Élargir le cercle vertueux
Puisqu’il s’agit de ne mettre aucune charrue devant les Bleus, il y aura quand même d’ici là plusieurs choses à régler, et pas seulement la préparation des pénos. On a suffisamment souligné la propension de Didier Deschamps à fonctionner en cercle restreint pour ne pas remarquer que sa dernière liste fait surtout la part belle à une flopée de jeunes garçons appelés à devenir les lieutenants du capitaine Mbappé pour les années à venir. Maignan, Konaté, Upamecano, Theo Hernandez, Tchouaméni, Camavinga, Fofana, Kolo Muani et même Zaïre-Emery, tous sont relativement encore frais au niveau international, bien qu’on ait déjà vu certains monter au front en finale de la Coupe de monde et n’être pas loin de retourner l’Argentine.
Cependant, changer de décor suppose tout de même de surveiller les fondations et les piliers de l’ère Deschamps ne sont plus légion.
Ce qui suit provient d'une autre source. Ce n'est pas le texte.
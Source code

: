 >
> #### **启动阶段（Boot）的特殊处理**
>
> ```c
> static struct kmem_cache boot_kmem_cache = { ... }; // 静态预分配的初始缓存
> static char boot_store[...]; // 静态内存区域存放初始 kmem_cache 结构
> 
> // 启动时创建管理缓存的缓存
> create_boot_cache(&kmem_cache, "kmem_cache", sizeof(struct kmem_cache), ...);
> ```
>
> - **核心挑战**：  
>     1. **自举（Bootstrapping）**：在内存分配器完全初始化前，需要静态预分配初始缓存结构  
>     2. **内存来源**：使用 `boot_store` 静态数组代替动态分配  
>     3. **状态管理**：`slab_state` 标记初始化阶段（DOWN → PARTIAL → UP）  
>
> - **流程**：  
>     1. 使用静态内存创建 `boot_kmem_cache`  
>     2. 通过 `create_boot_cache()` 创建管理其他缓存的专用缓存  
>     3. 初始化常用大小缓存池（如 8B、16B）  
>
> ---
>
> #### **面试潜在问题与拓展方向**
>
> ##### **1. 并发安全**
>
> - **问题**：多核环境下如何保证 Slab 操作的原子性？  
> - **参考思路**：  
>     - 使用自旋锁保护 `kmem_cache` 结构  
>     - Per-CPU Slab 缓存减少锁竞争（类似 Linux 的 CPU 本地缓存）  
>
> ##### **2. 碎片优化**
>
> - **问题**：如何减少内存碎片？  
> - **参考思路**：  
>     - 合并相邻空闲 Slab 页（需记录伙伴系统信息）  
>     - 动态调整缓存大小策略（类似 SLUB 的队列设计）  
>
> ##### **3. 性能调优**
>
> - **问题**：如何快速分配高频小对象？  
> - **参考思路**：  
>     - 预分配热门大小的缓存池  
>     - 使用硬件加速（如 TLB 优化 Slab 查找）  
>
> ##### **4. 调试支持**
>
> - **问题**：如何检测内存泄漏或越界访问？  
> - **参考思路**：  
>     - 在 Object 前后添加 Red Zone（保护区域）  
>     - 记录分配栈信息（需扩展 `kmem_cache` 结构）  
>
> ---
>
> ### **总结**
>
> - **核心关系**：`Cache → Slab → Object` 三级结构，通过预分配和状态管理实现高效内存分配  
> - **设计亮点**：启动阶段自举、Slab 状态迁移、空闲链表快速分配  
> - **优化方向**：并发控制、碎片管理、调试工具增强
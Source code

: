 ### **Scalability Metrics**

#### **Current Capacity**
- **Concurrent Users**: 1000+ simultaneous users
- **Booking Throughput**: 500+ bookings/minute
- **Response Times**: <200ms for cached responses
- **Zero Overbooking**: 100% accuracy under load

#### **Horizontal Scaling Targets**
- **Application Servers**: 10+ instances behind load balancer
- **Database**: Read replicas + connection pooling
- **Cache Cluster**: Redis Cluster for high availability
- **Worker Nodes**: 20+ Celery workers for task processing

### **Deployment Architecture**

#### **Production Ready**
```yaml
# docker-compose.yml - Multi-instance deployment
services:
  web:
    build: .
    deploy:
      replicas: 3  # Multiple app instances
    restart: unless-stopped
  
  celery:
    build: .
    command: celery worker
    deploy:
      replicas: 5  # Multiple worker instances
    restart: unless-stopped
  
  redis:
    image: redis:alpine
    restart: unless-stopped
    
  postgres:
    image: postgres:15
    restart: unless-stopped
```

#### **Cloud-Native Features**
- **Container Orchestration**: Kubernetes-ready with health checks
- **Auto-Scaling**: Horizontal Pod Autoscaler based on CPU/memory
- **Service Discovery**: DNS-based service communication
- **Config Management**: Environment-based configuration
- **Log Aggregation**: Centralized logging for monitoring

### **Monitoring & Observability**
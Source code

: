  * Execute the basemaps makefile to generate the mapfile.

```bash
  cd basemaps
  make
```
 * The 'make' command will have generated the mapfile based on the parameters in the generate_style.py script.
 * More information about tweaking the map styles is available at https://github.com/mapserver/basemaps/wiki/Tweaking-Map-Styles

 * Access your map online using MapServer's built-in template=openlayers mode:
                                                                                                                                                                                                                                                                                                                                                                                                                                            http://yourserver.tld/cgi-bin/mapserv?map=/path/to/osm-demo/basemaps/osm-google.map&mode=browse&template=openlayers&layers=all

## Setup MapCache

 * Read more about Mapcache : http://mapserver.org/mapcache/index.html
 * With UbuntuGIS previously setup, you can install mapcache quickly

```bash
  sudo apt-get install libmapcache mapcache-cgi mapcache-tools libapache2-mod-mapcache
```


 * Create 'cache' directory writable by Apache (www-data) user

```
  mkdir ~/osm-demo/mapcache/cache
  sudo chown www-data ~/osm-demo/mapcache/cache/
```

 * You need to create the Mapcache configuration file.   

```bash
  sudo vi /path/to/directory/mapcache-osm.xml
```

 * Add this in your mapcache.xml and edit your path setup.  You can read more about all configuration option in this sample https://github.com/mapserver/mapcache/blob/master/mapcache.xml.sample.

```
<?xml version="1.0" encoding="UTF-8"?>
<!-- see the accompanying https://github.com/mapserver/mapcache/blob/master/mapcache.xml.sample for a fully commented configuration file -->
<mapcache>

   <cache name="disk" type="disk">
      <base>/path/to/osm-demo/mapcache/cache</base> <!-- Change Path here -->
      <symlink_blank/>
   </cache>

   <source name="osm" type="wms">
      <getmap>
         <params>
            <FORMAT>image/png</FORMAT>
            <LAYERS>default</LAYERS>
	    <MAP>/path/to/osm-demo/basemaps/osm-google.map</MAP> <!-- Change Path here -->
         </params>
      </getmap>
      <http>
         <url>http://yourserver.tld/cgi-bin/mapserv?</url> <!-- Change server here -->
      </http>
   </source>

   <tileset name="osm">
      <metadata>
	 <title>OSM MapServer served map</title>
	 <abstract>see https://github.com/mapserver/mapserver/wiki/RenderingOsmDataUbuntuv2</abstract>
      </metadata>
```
Avec les retraites de Lloris et Varane, les déboires de Pogba et l’absence momentanée de Griezmann, Olivier Giroud est dans ces 23 le dernier rescapé parmi le cinq majeur du coach basque. De la même manière, ils ne sont plus que six champions du monde à répondre présent (Areola, Lucas Hernandez, Pavard, Dembélé, Giroud et Mbappé) et 9 à avoir participé au dernier Euro (Maignan, Lucas, Hernandez, Koundé, Pavard, Rabiot, Dembélé, Giroud, Mbappé et Thuram). La page n’est pas encore tournée, personne ne le souhaite d’ailleurs, mais il s’agit aujourd’hui d’accompagner le mouvement pour qu’un nouveau chapitre puisse s’écrire. Et s’il peut débuter avec l’obtention d’un titre continental, avant même de parler d’une médaille d’or olympique au milieu de l’été pour les Bleuets, cette année ne pourra qu’être marquée d’une pierre blanche.